Levenslange gezondheidsschade door trillingen in werk
Volgens TNO is het risico van trillingen de afgelopen 15 jaar nauwelijks afgenomen. En dat is zorgwekkend, want trillingen tijdens werkzaamheden kunnen leiden tot blijvende schade aan de gezondheid. Hoewel het risico lastig te meten is, moet de werkgever maatregelen nemen.
Trillingen ontstaan door voer- en werktuigen, machines en apparaten. De risico’s spelen vooral bij besturing van zware voer- en werktuigen zoals (vracht)auto’s, bussen, tractoren, shovels of heftrucks. Die geven trillingen op het hele lichaam, wat kan leiden tot desoriëntatie, duizeligheid, zicht- en spraakproblemen en rugklachten. Maar ook aangedreven handgereedschap veroorzaakt trillingen die tintelingen, gevoelloosheid en pijnscheuten in hand en arm tot gevolg kunnen hebben. Na verloop van tijd ontstaat er onherstelbare schade aan botten en gewrichten (vroege artrose), zenuwschade en vernauwing van bloedvaten. Dan is er sprake van een beroepsziekte.

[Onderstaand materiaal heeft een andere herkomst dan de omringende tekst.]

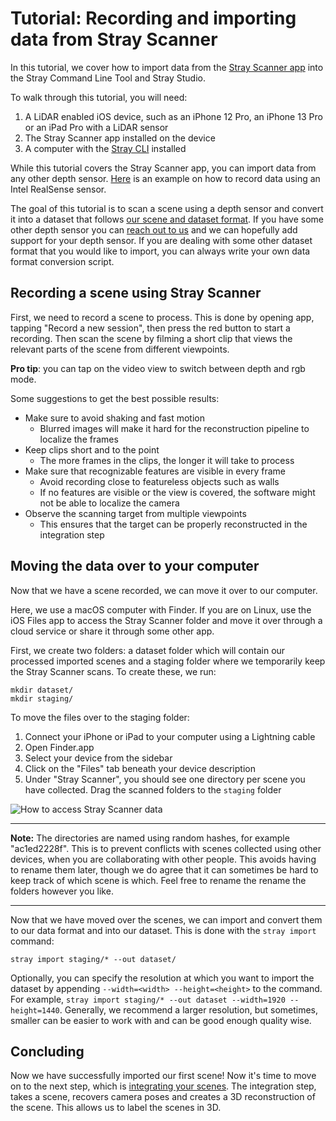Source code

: # Tutorial: Recording and importing data from Stray Scanner

In this tutorial, we cover how to import data from the [Stray Scanner app](https://apps.apple.com/us/app/stray-scanner/id1557051662) into the Stray Command Line Tool and Stray Studio.

To walk through this tutorial, you will need:
1. A LiDAR enabled iOS device, such as an iPhone 12 Pro, an iPhone 13 Pro or an iPad Pro with a LiDAR sensor
2. The Stray Scanner app installed on the device
3. A computer with the [Stray CLI](/installation/index.md) installed

While this tutorial covers the Stray Scanner app, you can import data from any other depth sensor. [Here](https://github.com/StrayRobots/StrayPublic/tree/main/realsense) is an example on how to record data using an Intel RealSense sensor.

The goal of this tutorial is to scan a scene using a depth sensor and convert it into a dataset that follows [our scene and dataset format](/formats/data.md). If you have some other depth sensor  you can [reach out to us](mailto:hello@strayrobots.io?subject=Sensor%20Support) and we can hopefully add support for your depth sensor. If you are dealing with some other dataset format that you would like to import, you can always write your own data format conversion script.

## Recording a scene using Stray Scanner

First, we need to record a scene to process. This is done by opening app, tapping "Record a new session", then press the red button to start a recording. Then scan the scene by filming a short clip that views the relevant parts of the scene from different viewpoints.

**Pro tip**: you can tap on the video view to switch between depth and rgb mode.

Some suggestions to get the best possible results:
- Make sure to avoid shaking and fast motion
    - Blurred images will make it hard for the reconstruction pipeline to localize the frames
- Keep clips short and to the point
    - The more frames in the clips, the longer it will take to process
- Make sure that recognizable features are visible in every frame
    - Avoid recording close to featureless objects such as walls
    - If no features are visible or the view is covered, the software might not be able to localize the camera
- Observe the scanning target from multiple viewpoints
    - This ensures that the target can be properly reconstructed in the integration step


## Moving the data over to your computer

Now that we have a scene recorded, we can move it over to our computer.

Here, we use a macOS computer with Finder. If you are on Linux, use the iOS Files app to access the Stray Scanner folder and move it over through a cloud service or share it through some other app.

First, we create two folders: a dataset folder which will contain our processed imported scenes and a staging folder where we temporarily keep the Stray Scanner scans. To create these, we run:
```
mkdir dataset/
mkdir staging/
```

To move the files over to the staging folder:
1. Connect your iPhone or iPad to your computer using a Lightning cable
2. Open Finder.app
3. Select your device from the sidebar
4. Click on the "Files" tab beneath your device description
5. Under "Stray Scanner", you should see one directory per scene you have collected. Drag the scanned folders to the `staging` folder

![How to access Stray Scanner data](/images/euclid.jpg)

---
**Note:**
The directories are named using random hashes, for example "ac1ed2228f". This is to prevent conflicts with scenes collected using other devices, when you are collaborating with other people. This avoids having to rename them later, though we do agree that it can sometimes be hard to keep track of which scene is which. Feel free to rename the rename the folders however you like.

---

Now that  we have moved over the scenes, we can import and convert them to our data format and into our dataset. This is done with the `stray import` command:
```
stray import staging/* --out dataset/
```

Optionally, you can specify the resolution at which you want to import the dataset by appending `--width=<width> --height=<height>` to the command. For example, `stray import staging/* --out dataset --width=1920 --height=1440`. Generally, we recommend a larger resolution, but sometimes, smaller can be easier to work with and can be good enough quality wise.

## Concluding

Now we have successfully imported our first scene! Now it's time to move on to the next step, which is [integrating your scenes](/tutorials/integrating.md). The integration step, takes a scene, recovers camera poses and creates a 3D reconstruction of the scene. This allows us to label the scenes in 3D.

Trillingen vergelijkbaar met gevaarlijke stoffen
Voor het nemen van maatregelen om het risico van trillingen te vermijden of beperken, kan de werkgever een arbeidshygiënist inschakelen. Trillingen zijn als gevaarlijke stoffen: er bestaat geen volledig gezonde werksituatie. In artikel 6.11a van het Arbobesluit is de ondergrens aangegeven voor situaties waarin maatregelen nodig zijn. Aan de ene kant gaat dat over grenswaarden: overschrijding is verboden en de werkgever moet acuut maatregelen nemen als dit dreigt te gebeuren. Hij moet dan de blootstelling verminderen. Ook zijn er actiewaarden: de werkgever moet met spoed reageren. Een arbeidshygiënist kan metingen uitvoeren om deze waarden te bepalen. Het risico van trillingen hoort in de RI&E en maatregelen om dit te verkleinen in het plan van aanpak (tool).